[新型コロナ禍 農と食] 「不便」があったかい 見直される街の青果店

買い物中の母親を店の外で待つ幼児2人に、「お利口だね」と声を掛けて見守る関沢さん(東京都狛江市で、栗田慎一写す)

 東京都狛江市の小田急和泉多摩川駅前の商店街にある青果店「丸新青果」店主、関沢元茂さん(78)は3月末、休業の危機に見舞われた。

 新型コロナウイルス禍の影響ではない。力仕事を引き受けていた店員がヘルニアの手術で入院し、仕入れた箱詰めの青果物を抱え運べる人がいなくなった。関沢さんは長年の重労働がたたり腰が曲がっている。店を手伝う姉は80歳だ。

 「もはやこれまでか」。4月初旬の朝、空を仰いだ関沢さんに「運ぶよ」と手を差し伸べたり、「買いに来るから」と励ましたりしたのは青果市場や青果店の仲間、地域の人だった。

 高齢化と後継者難を背景に街の青果店、いわゆる「街の八百屋」が姿を消している。一方で、コロナ禍を機に青果店を見直す人もいる。「八百屋の醍醐味は、農家が育てた良い品を『おいしいよ』と客に手渡せること。何げないけれど、とても大切なこと」。青果業歴60年の関沢さんの誇りだ。
 

減少の一途


 青果店と農家は同じ困難に直面している。

 経済産業省によると、1991年に全国4万6700店あった青果店は、25年後の2016年最新調査で1万8397店と6割も減った。農水省によると、同期間の農業就業人口も463万人から192万人とほぼ同じ減少率だ。一方、スーパーは同期間、1万6200店から2万1000店と3割増えた。
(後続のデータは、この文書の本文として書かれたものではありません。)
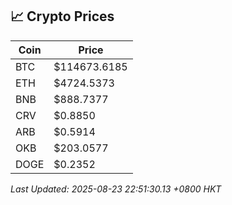 ## 📈 Crypto Prices

| Coin | Price |
| ---- | ----- |
| BTC | $114673.6185 |
| ETH | $4724.5373 |
| BNB | $888.7377 |
| CRV | $0.8850 |
| ARB | $0.5914 |
| OKB | $203.0577 |
| DOGE | $0.2352 |

_Last Updated: 2025-08-23 22:51:30.13 +0800 HKT_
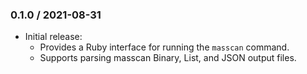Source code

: ### 0.1.0 / 2021-08-31

* Initial release:
  * Provides a Ruby interface for running the `masscan` command.
  * Supports parsing masscan Binary, List, and JSON output files.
 関沢さんの半生は青果店の盛衰史と共にある。戦時中、長野・信州の農家に5人きょうだいの末っ子として生まれ、中学卒業後に集団就職で上京。18歳からオート三輪やトラックで青果物を売り歩く「引き売りの八百屋」を40年続けた。

 この間、東京の地場産が大半だった野菜は高度成長期に高速道路の整備で地方産が増え、市場はにぎわった。1970年代以降、農業技術の発展やハウス普及で西洋野菜や通年で食べられる品種が登場、季節感がなくなった半面、青果店は繁盛した。しかし、大規模店の出店緩和とマイカー普及で、スーパーに青果店は客を奪われていった。
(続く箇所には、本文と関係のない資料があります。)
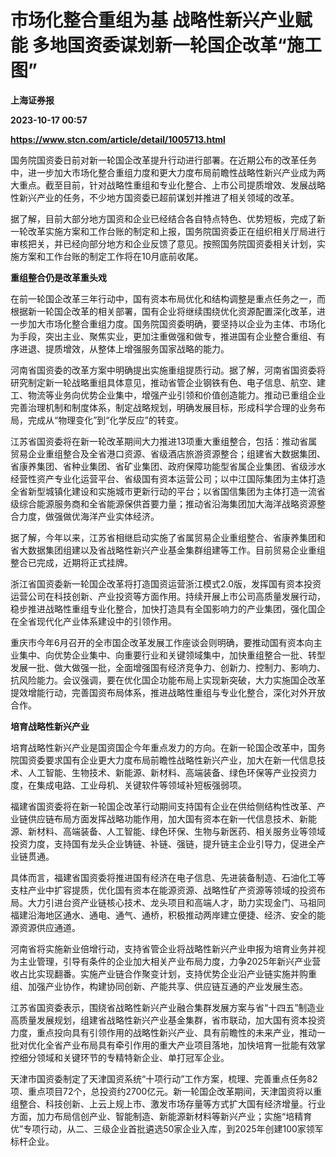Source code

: # 市场化整合重组为基 战略性新兴产业赋能 多地国资委谋划新一轮国企改革“施工图”
**上海证券报**

**2023-10-17 00:57**

**https://www.stcn.com/article/detail/1005713.html**

国务院国资委日前对新一轮国企改革提升行动进行部署。在近期公布的改革任务中，进一步加大市场化整合重组力度和更大力度布局前瞻性战略性新兴产业成为两大重点。截至目前，针对战略性重组和专业化整合、上市公司提质增效、发展战略性新兴产业的任务，不少地方国资委已超前谋划并推进了相关领域的改革。

据了解，目前大部分地方国资和企业已经结合各自特点特色、优势短板，完成了新一轮改革实施方案和工作台账的制定和上报，国务院国资委正在组织相关厅局进行审核把关，并已经向部分地方和企业反馈了意见。按照国务院国资委相关计划，实施方案和工作台账的制定工作将在10月底前收尾。

**重组整合仍是改革重头戏**

在前一轮国企改革三年行动中，国有资本布局优化和结构调整是重点任务之一，而根据新一轮国企改革的相关部署，国有企业将继续围绕优化资源配置深化改革，进一步加大市场化整合重组力度。国务院国资委明确，要坚持以企业为主体、市场化为手段，突出主业、聚焦实业，更加注重做强和做专，推进国有企业整合重组、有序进退、提质增效，从整体上增强服务国家战略的能力。

河南省国资委的改革方案中明确提出实施重组提质行动。据了解，河南省国资委将研究制定新一轮战略重组具体意见，推动省管企业钢铁有色、电子信息、航空、建工、物流等业务向优势企业集中，增强产业引领和价值创造能力。推动已重组企业完善治理机制和制度体系，制定战略规划，明确发展目标，形成科学合理的业务布局，完成从“物理变化”到“化学反应”的转变。

江苏省国资委将在新一轮改革期间大力推进13项重大重组整合，包括：推动省属贸易企业重组整合及全省港口资源、省级酒店旅游资源整合；组建省大数据集团、省康养集团、省种业集团、省矿业集团、政府保障功能型省属企业集团、省级涉水经营性资产专业化运营平台、省级国有资本运营公司；以中江国际集团为主体打造全省新型城镇化建设和实施城市更新行动的平台；以省国信集团为主体打造一流省级综合能源服务商和全省能源保供首要力量；推动省沿海集团加大海洋战略资源整合力度，做强做优海洋产业实体经济。

据了解，今年以来，江苏省相继启动实施了省属贸易企业重组整合、省康养集团和省大数据集团组建以及省战略性新兴产业基金集群组建等工作。目前贸易企业重组整合已完成，近期将正式挂牌。

浙江省国资委新一轮国企改革将打造国资运营浙江模式2.0版，发挥国有资本投资运营公司在科技创新、产业投资等方面作用。持续开展上市公司高质量发展行动，稳步推进战略性重组专业化整合，加快打造具有全国影响力的产业集团，强化国企在全省现代化产业体系建设中的引领作用。

重庆市今年6月召开的全市国企改革发展工作座谈会则明确，要推动国有资本向主业集中、向优势企业集中、向重要行业和关键领域集中，加快重组整合一批、转型发展一批、做大做强一批，全面增强国有经济竞争力、创新力、控制力、影响力、抗风险能力。会议强调，要在优化国企功能布局上实现新突破，大力实施国企改革提效增能行动，完善国资布局体系，推进战略性重组与专业化整合，深化对外开放合作。

**培育战略性新兴产业**

培育战略性新兴产业是国资国企今年重点发力的方向。在新一轮国企改革中，国务院国资委要求国有企业更大力度布局前瞻性战略性新兴产业，加大在新一代信息技术、人工智能、生物技术、新能源、新材料、高端装备、绿色环保等产业投资力度，在集成电路、工业母机、关键软件等领域补短板强弱项。

福建省国资委将在新一轮国企改革行动期间支持国有企业在供给侧结构性改革、产业链供应链布局方面发挥战略功能作用，加大国有资本在新一代信息技术、新能源、新材料、高端装备、人工智能、绿色环保、生物与新医药、相关服务业等领域投资力度，支持国有龙头企业铸链、补链、强链，提升链主企业引导力，促进全产业链贯通。

具体而言，福建省国资委将推进国有经济在电子信息、先进装备制造、石油化工等支柱产业中扩容提质，优化国有资本在能源资源、战略性矿产资源等领域的投资布局。大力引进台资产业链核心技术、龙头项目和高端人才，助力实现金门、马祖同福建沿海地区通水、通电、通气、通桥，积极推动两岸建立便捷、经济、安全的能源资源供应通道。

河南省将实施新业倍增行动，支持省管企业将战略性新兴产业申报为培育业务并视为主业管理，引导有条件的企业加大相关产业布局力度，力争2025年新兴产业营收占比实现翻番。实施产业链合作聚变计划，支持优势企业沿产业链实施并购重组、加强产业协作，构建协同创新、产能共享、供应链互通的产业发展生态。

江苏省国资委表示，围绕省战略性新兴产业融合集群发展方案与省“十四五”制造业高质量发展规划，组建省战略性新兴产业基金集群，省市联动，加大国有资本投资力度，重点投向具有引领作用的战略性新兴产业、具有前瞻性的未来产业，推动一批对优化全省产业布局具有牵引作用的重大产业项目落地，加快培育一批能有效掌控细分领域和关键环节的专精特新企业、单打冠军企业。

天津市国资委制定了天津国资系统“十项行动”工作方案，梳理、完善重点任务82项、重点项目72个，总投资约2700亿元。新一轮国企改革期间，天津国资将以重组整合、科技创新、上云上规上市、激发市场存量等方式扩大国有经济增量。行业方面，加力布局信创产业、智能制造、新能源新材料等新兴产业；实施“培精育优”专项行动，从二、三级企业首批遴选50家企业入库，到2025年创建100家领军标杆企业。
 60歳が迫り、引き売りに限界を感じた20年前、初めて構えた店は渋谷で廃業した青果店を引き継いだ。2年前に区画整理で立ち退きとなり、現在の店も廃業した青果店。いずれも後継者がいなかった。
 

応援励みに


 緊急事態宣言が全面解除された5月最後の週末、丸新青果はにぎわっていた。腰の治療を終えた店員も戻ってきた。

 幼児の手を引く30代の母親は「スーパーは混雑して不安」と言う。40代の母親は「最近ここで買ったら小学生の娘が『新鮮でおいしい』って」とほほ笑んだ。乳児を抱いた20代の母親は「野菜の食べ方や産地のことを教えてもらった」とうれしそうだ。青果店という「不便」がコロナ禍を境に見直されている。
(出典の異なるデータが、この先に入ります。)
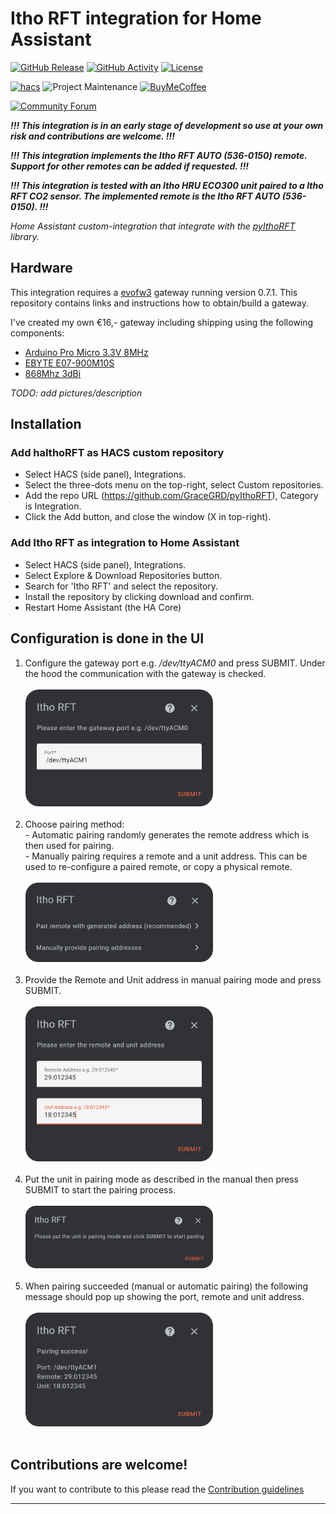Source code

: # Itho RFT integration for Home Assistant

[![GitHub Release][releases-shield]][releases]
[![GitHub Activity][commits-shield]][commits]
[![License][license-shield]](LICENSE)

[![hacs][hacsbadge]][hacs]
![Project Maintenance][maintenance-shield]
[![BuyMeCoffee][buymecoffeebadge]][buymecoffee]

[![Community Forum][forum-shield]][forum]

**_!!! This integration is in an early stage of development so use at your own risk and contributions are welcome. !!!_**

**_!!! This integration implements the Itho RFT AUTO (536-0150) remote. Support for other remotes can be added if requested. !!!_**

**_!!! This integration is tested with an Itho HRU ECO300 unit paired to a Itho RFT CO2 sensor. The implemented remote is the Itho RFT AUTO (536-0150). !!!_**

_Home Assistant custom-integration that integrate with the [pyIthoRFT][pyIthoRFT] library._

## Hardware
This integration requires a [evofw3][evofw3] gateway running version 0.7.1. This repository contains links and instructions how to obtain/build a gateway.

I've created my own €16,- gateway including shipping using the following components:
* [Arduino Pro Micro 3.3V 8MHz][microcontroller]
* [EBYTE E07-900M10S][radio]
* [868Mhz 3dBi][antenna]

_TODO: add pictures/description_

## Installation

### Add haIthoRFT as HACS custom repository
* Select HACS (side panel), Integrations.
* Select the three-dots menu on the top-right, select Custom repositories.
* Add the repo URL (https://github.com/GraceGRD/pyIthoRFT), Category is Integration.
* Click the Add button, and close the window (X in top-right).

### Add Itho RFT as integration to Home Assistant
* Select HACS (side panel), Integrations.
* Select Explore & Download Repositories button.
* Search for 'Itho RFT' and select the repository.
* Install the repository by clicking download and confirm.
* Restart Home Assistant (the HA Core)

## Configuration is done in the UI
1. Configure the gateway port e.g. _/dev/ttyACM0_ and press SUBMIT. Under the hood the communication with the gateway is checked. <br/><br/><img src="image/menu_gateway.PNG" alt="drawing" width="300"/><br/><br/>
2. Choose pairing method: <br/> - Automatic pairing randomly generates the remote address which is then used for pairing. <br/> - Manually pairing requires a remote and a unit address. This can be used to re-configure a paired remote, or copy a physical remote. <br/><br/><img src="image/menu_pairing_method.PNG" alt="drawing" width="300"/><br/><br/>
3. Provide the Remote and Unit address in manual pairing mode and press SUBMIT. <br/><br/>
<img src="image/menu_pair_manually.PNG" alt="drawing" width="300"/><br/><br/>
4. Put the unit in pairing mode as described in the manual then press SUBMIT to start the pairing process. <br/><br/>
<img src="image/menu_pair_automatically.PNG" alt="drawing" width="300"/><br/><br/>
5. When pairing succeeded (manual or automatic pairing) the following message should pop up showing the port, remote and unit address. <br/><br/>
<img src="image/menu_pair_success.PNG" alt="drawing" width="300"/><br/><br/>

## Contributions are welcome!

If you want to contribute to this please read the [Contribution guidelines](CONTRIBUTING.md)

***
[pyIthoRFT]: https://github.com/GraceGRD/pyIthoRFT

[evofw3]: https://github.com/ghoti57/evofw3

[releases]: https://github.com/GraceGRD/haIthoRFT/releases
[releases-shield]: https://img.shields.io/github/release/GraceGRD/haIthoRFT.svg?style=for-the-badge
[commits]: https://github.com/GraceGRD/haIthoRFT/commits/main
[commits-shield]: https://img.shields.io/github/commit-activity/y/GraceGRD/haIthoRFT.svg?style=for-the-badge
[license-shield]: https://img.shields.io/github/license/GraceGRD/haIthoRFT.svg?style=for-the-badge

[hacsbadge]: https://img.shields.io/badge/HACS-Custom-orange.svg?style=for-the-badge
[hacs]: https://github.com/hacs/integration
[maintenance-shield]: https://img.shields.io/badge/maintainer-GraceGRD-blue.svg?style=for-the-badge
[buymecoffee]: https://www.buymeacoffee.com/gracegrd
[buymecoffeebadge]: https://img.shields.io/badge/buy%20me%20a%20coffee-donate-yellow.svg?style=for-the-badge

[forum]: https://community.home-assistant.io/
[forum-shield]: https://img.shields.io/badge/community-forum-brightgreen.svg?style=for-the-badge
[microcontroller]: https://nl.aliexpress.com/item/1871481789.html?spm=a2g0o.order_list.order_list_main.21.328179d2nZw4P1&gatewayAdapt=glo2nld
[radio]: https://nl.aliexpress.com/item/1005004753129118.html?spm=a2g0o.order_list.order_list_main.56.328179d2nZw4P1&gatewayAdapt=glo2nld
[antenna]: https://nl.aliexpress.com/item/1005002835673674.html?spm=a2g0o.order_list.order_list_main.55.328179d2nZw4P1&gatewayAdapt=glo2nld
 夫と2人で開店準備を手伝うのはシンガー・ソングライターの千鶴伽(ちづか)さん(52)。「雨の日に関沢さんが荷下ろしする姿を見ちゃったし、常連客だし」と笑う。経営する府中の青果店を1カ月休んで手伝った杉本昭三さん(78)は「昔、関沢さんから八百屋のイロハを教わった。困った時はお互い様」。

 関沢さんはそんな思いを知った夜、一人暮らしの自宅で泣いた。「僕一人やめて誰が困ると思ったけど、思い上がりだった。体が動く限り八百屋でいよう」

 「キャベツがお薦めよ~ナスがお薦めよ~キュウリがお薦めよ~」。にぎわいが戻りつつある商店街に関沢さんの甲高い声が響く。店の前で自転車を止めた小学生男子が「全部お薦めじゃん」と周囲を笑わせた。(栗田慎一)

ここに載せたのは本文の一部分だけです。